11.3 Notice. All notices, requests, and other communications required or permitted to be given hereunder shall be in writing and shall be deemed given (a) upon receipt, if given by personal delivery, (b) upon confirmation of delivery, if given by electronic facsimile, or (c) upon the third business day following mailing, if deposited in the United States Mail, certified mail, return receipt requested, postage prepaid, addressed
as follows:
If to the Company: | DGSE Companies, Inc. 2817 Forest Lane Dallas, Texas 75234 Attn: Chief Financial Officer Fax: (972) 241-0646 |
If to Optionee: | ||
Dr. L.S. Smith [omitted] |
Either party may change its or his address or fax number by providing notice of such change to the other party in accordance herewith.

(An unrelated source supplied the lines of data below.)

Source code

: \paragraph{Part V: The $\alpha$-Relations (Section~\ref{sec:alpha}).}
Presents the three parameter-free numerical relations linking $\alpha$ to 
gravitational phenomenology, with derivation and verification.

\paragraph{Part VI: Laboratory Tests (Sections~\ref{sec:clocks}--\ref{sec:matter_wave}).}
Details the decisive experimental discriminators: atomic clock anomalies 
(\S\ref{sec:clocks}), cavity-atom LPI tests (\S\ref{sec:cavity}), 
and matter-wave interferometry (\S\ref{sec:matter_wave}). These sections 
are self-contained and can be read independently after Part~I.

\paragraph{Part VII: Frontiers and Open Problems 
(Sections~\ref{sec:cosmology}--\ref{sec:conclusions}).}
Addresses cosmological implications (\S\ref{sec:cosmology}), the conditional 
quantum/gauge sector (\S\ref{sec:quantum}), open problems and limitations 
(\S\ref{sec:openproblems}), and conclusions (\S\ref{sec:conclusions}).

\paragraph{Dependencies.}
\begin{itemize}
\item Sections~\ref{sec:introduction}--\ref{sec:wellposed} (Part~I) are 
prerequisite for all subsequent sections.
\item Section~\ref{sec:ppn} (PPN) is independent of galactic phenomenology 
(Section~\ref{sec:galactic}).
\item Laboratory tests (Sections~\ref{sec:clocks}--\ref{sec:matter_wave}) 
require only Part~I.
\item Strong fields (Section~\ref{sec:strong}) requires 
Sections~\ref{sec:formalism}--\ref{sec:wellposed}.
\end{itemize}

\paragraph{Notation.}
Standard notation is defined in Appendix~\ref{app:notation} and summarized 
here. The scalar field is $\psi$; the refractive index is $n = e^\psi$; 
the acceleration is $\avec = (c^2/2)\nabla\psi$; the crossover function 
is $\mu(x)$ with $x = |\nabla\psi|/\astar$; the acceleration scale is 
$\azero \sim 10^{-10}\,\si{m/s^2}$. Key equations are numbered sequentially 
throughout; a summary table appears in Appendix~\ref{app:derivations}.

11.4 Controlling Law. This Agreement shall be interpreted and enforced under the internal laws of the State of Delaware.
11.5 Construction. In construing this Agreement, none of the parties hereto shall have any tern or provision construed against such party solely by reason of such party having drafted the same.

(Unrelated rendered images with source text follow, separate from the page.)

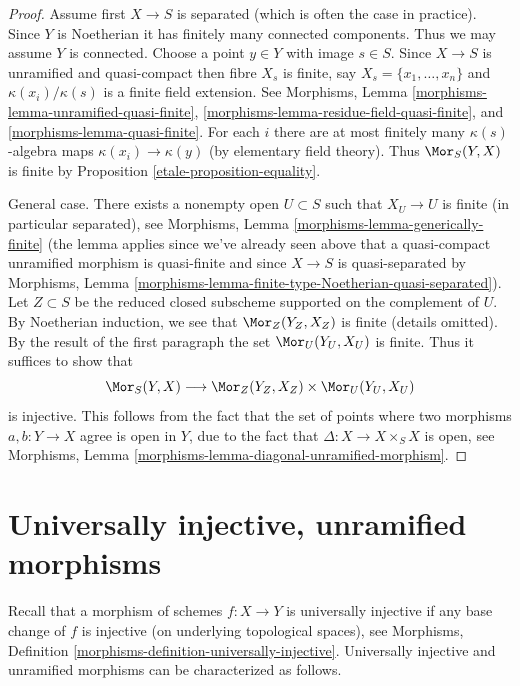 \begin{proof}

Assume first $X \to S$ is separated (which is often the case in practice).
Since $Y$ is Noetherian it has finitely many connected components. Thus we
may assume $Y$ is connected. Choose a point $y \in Y$ with image $s \in S$.
Since $X \to S$ is unramified and quasi-compact
then fibre $X_s$ is finite, say $X_s = \{x_1, \ldots, x_n\}$
and $\kappa(x_i)/\kappa(s)$ is a finite field extension.
See Morphisms, Lemma \ref{morphisms-lemma-unramified-quasi-finite},
\ref{morphisms-lemma-residue-field-quasi-finite}, and
\ref{morphisms-lemma-quasi-finite}.
For each $i$ there are at most finitely many $\kappa(s)$-algebra
maps $\kappa(x_i) \to \kappa(y)$ (by elementary field theory).
Thus $\Mor_S(Y, X)$ is finite by
Proposition \ref{etale-proposition-equality}.

\medskip\noindent
General case. There exists a nonempty open $U \subset S$ such
that $X_U \to U$ is finite (in particular separated), see
Morphisms, Lemma \ref{morphisms-lemma-generically-finite}
(the lemma applies since we've already seen above that a quasi-compact
unramified morphism is quasi-finite and since $X \to S$ is quasi-separated by
Morphisms, Lemma \ref{morphisms-lemma-finite-type-Noetherian-quasi-separated}).
Let $Z \subset S$ be the reduced closed subscheme supported on
the complement of $U$. By Noetherian induction, we see that
$\Mor_Z(Y_Z, X_Z)$ is finite (details omitted).
By the result of the first paragraph the set
$\Mor_U(Y_U, X_U)$ is finite. Thus it suffices to show that
$$
\Mor_S(Y, X) \longrightarrow \Mor_Z(Y_Z, X_Z) \times \Mor_U(Y_U, X_U)
$$
is injective. This follows from the fact that the set of points where
two morphisms $a, b : Y \to X$ agree is open in $Y$, due to the fact
that $\Delta : X \to X \times_S X$ is open, see
Morphisms, Lemma \ref{morphisms-lemma-diagonal-unramified-morphism}.
\end{proof}

\section{Universally injective, unramified morphisms}
\label{etale-section-universally-injective-unramified}
Recall that a morphism of schemes $f : X \to Y$ is universally
injective if any base change of $f$ is injective (on underlying
topological spaces), see
Morphisms, Definition \ref{morphisms-definition-universally-injective}.
Universally injective and unramified morphisms can be
characterized as follows.

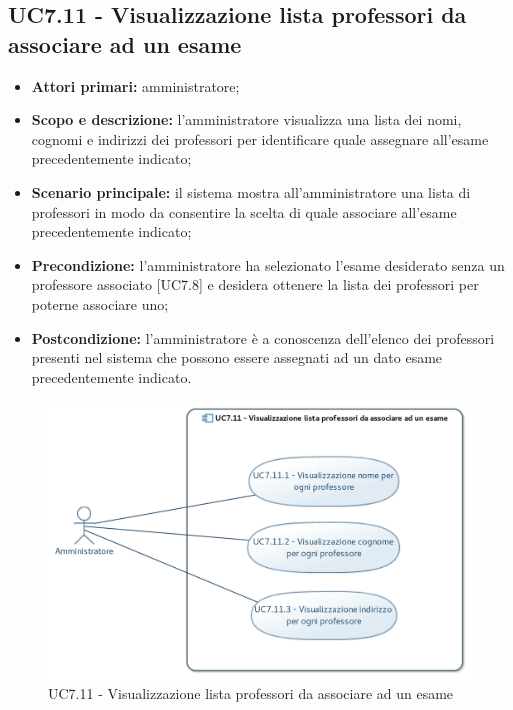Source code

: \documentclass[AnalisiDeiRequisiti.tex]{subfiles}
\begin{document}
\subsection{UC7.11 - Visualizzazione lista professori da associare ad un esame}
\begin{itemize}
	\item \textbf{Attori primari:} amministratore;
	\item \textbf{Scopo e descrizione:} l'amministratore visualizza una lista dei nomi, cognomi e indirizzi dei professori per identificare quale assegnare all'esame precedentemente indicato;
	\item \textbf{Scenario principale:} il sistema mostra all'amministratore una lista di professori in modo da consentire la scelta di quale associare all'esame precedentemente indicato;
	\item \textbf{Precondizione:} l'amministratore ha selezionato l'esame desiderato senza un professore associato [UC7.8] e desidera ottenere la lista dei professori per poterne associare uno;  
	\item \textbf{Postcondizione:} l'amministratore è a conoscenza dell'elenco dei professori presenti nel sistema che possono essere assegnati ad un dato esame precedentemente indicato.
\end{itemize}
\begin{figure}[H]
	\centering
	\includegraphics[width=0.7\linewidth]{UC7_11.jpg}
	\caption{UC7.11 - Visualizzazione lista professori da associare ad un esame}
	\label{UC7.11 - Visualizzazione lista professori da associare ad un esame}
\end{figure}
\end{document}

11.6 Severability. If any sentence, paragraph, clause or combination of the same in this Agreement is held by a court or arbitration panel of competent jurisdiction, to be unenforceable in any jurisdiction such sentence, paragraph, clause or combination shall be unenforceable in the jurisdiction where it is invalid and the remainder of this Agreement shall remain binding on the parties in such jurisdiction as if such unenforceable provision had not been contained herein. The enforceability of such sentence, paragraph, clause or combination of the same in this Agreement shall be otherwise unaffected and shall remain enforceable in all other jurisdictions.

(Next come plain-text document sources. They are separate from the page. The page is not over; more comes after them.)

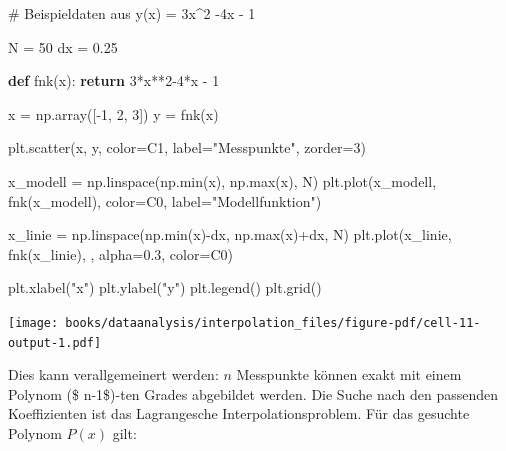 \documentclass[
  letterpaper,
  DIV=11,
  numbers=noendperiod]{scrreprt}
\newenvironment{Shaded}{\begin{snugshade}}{\end{snugshade}}
\newcommand{\BuiltInTok}[1]{\textcolor[rgb]{0.00,0.23,0.31}{#1}}
\newcommand{\CommentTok}[1]{\textcolor[rgb]{0.37,0.37,0.37}{#1}}
\newcommand{\ControlFlowTok}[1]{\textcolor[rgb]{0.00,0.23,0.31}{\textbf{#1}}}
\newcommand{\DecValTok}[1]{\textcolor[rgb]{0.68,0.00,0.00}{#1}}
\newcommand{\FloatTok}[1]{\textcolor[rgb]{0.68,0.00,0.00}{#1}}
\newcommand{\KeywordTok}[1]{\textcolor[rgb]{0.00,0.23,0.31}{\textbf{#1}}}
\newcommand{\NormalTok}[1]{\textcolor[rgb]{0.00,0.23,0.31}{#1}}
\newcommand{\OperatorTok}[1]{\textcolor[rgb]{0.37,0.37,0.37}{#1}}
\newcommand{\StringTok}[1]{\textcolor[rgb]{0.13,0.47,0.30}{#1}}
\begin{document}
\begin{Shaded}
\begin{Highlighting}[]
\CommentTok{\# Beispieldaten aus y(x) = 3x\^{}2 {-}4x {-} 1}

\NormalTok{N }\OperatorTok{=} \DecValTok{50}
\NormalTok{dx }\OperatorTok{=} \FloatTok{0.25}

\KeywordTok{def}\NormalTok{ fnk(x):}
    \ControlFlowTok{return} \DecValTok{3}\OperatorTok{*}\NormalTok{x}\OperatorTok{**}\DecValTok{2}\OperatorTok{{-}}\DecValTok{4}\OperatorTok{*}\NormalTok{x }\OperatorTok{{-}} \DecValTok{1}

\NormalTok{x }\OperatorTok{=}\NormalTok{ np.array([}\OperatorTok{{-}}\DecValTok{1}\NormalTok{, }\DecValTok{2}\NormalTok{, }\DecValTok{3}\NormalTok{])}
\NormalTok{y }\OperatorTok{=}\NormalTok{ fnk(x)}

\NormalTok{plt.scatter(x, y, color}\OperatorTok{=}\StringTok{\textquotesingle{}C1\textquotesingle{}}\NormalTok{, label}\OperatorTok{=}\StringTok{"Messpunkte"}\NormalTok{, zorder}\OperatorTok{=}\DecValTok{3}\NormalTok{)}

\NormalTok{x\_modell }\OperatorTok{=}\NormalTok{ np.linspace(np.}\BuiltInTok{min}\NormalTok{(x), np.}\BuiltInTok{max}\NormalTok{(x), N)}
\NormalTok{plt.plot(x\_modell, fnk(x\_modell), color}\OperatorTok{=}\StringTok{\textquotesingle{}C0\textquotesingle{}}\NormalTok{, label}\OperatorTok{=}\StringTok{"Modellfunktion"}\NormalTok{)}

\NormalTok{x\_linie }\OperatorTok{=}\NormalTok{ np.linspace(np.}\BuiltInTok{min}\NormalTok{(x)}\OperatorTok{{-}}\NormalTok{dx, np.}\BuiltInTok{max}\NormalTok{(x)}\OperatorTok{+}\NormalTok{dx, N)}
\NormalTok{plt.plot(x\_linie, fnk(x\_linie), }\StringTok{\textquotesingle{}{-}{-}\textquotesingle{}}\NormalTok{, alpha}\OperatorTok{=}\FloatTok{0.3}\NormalTok{, color}\OperatorTok{=}\StringTok{\textquotesingle{}C0\textquotesingle{}}\NormalTok{)}

\NormalTok{plt.xlabel(}\StringTok{"x"}\NormalTok{)}
\NormalTok{plt.ylabel(}\StringTok{"y"}\NormalTok{)}
\NormalTok{plt.legend()}
\NormalTok{plt.grid()}
\end{Highlighting}
\end{Shaded}

\texttt{[image: books/dataanalysis/interpolation\_files/figure-pdf/cell-11-output-1.pdf]}

Dies kann verallgemeinert werden: \(n\) Messpunkte können exakt mit
einem Polynom (\$ n-1\$)-ten Grades abgebildet werden. Die Suche nach
den passenden Koeffizienten ist das Lagrangesche Interpolationsproblem.
Für das gesuchte Polynom \(P(x)\) gilt:
\end{document}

11.7 Modification. This Agreement may be modified, amended, superseded or canceled and any part of the terms, covenants, representations, warranties or conditions of the Agreement may be waived only by a written document executed by the party or parties to be bound by any such modification, amendment, cancellation or waiver.
11.8 Counterparts. This Agreement may be signed simultaneously in any number of counterparts each of which shall be deemed an original but all of which together shall constitute one and the same document.
11.9 Effect of Headings. The headings used in this Agreement are included for convenience only and are not to be used in construing or interpreting this Agreement.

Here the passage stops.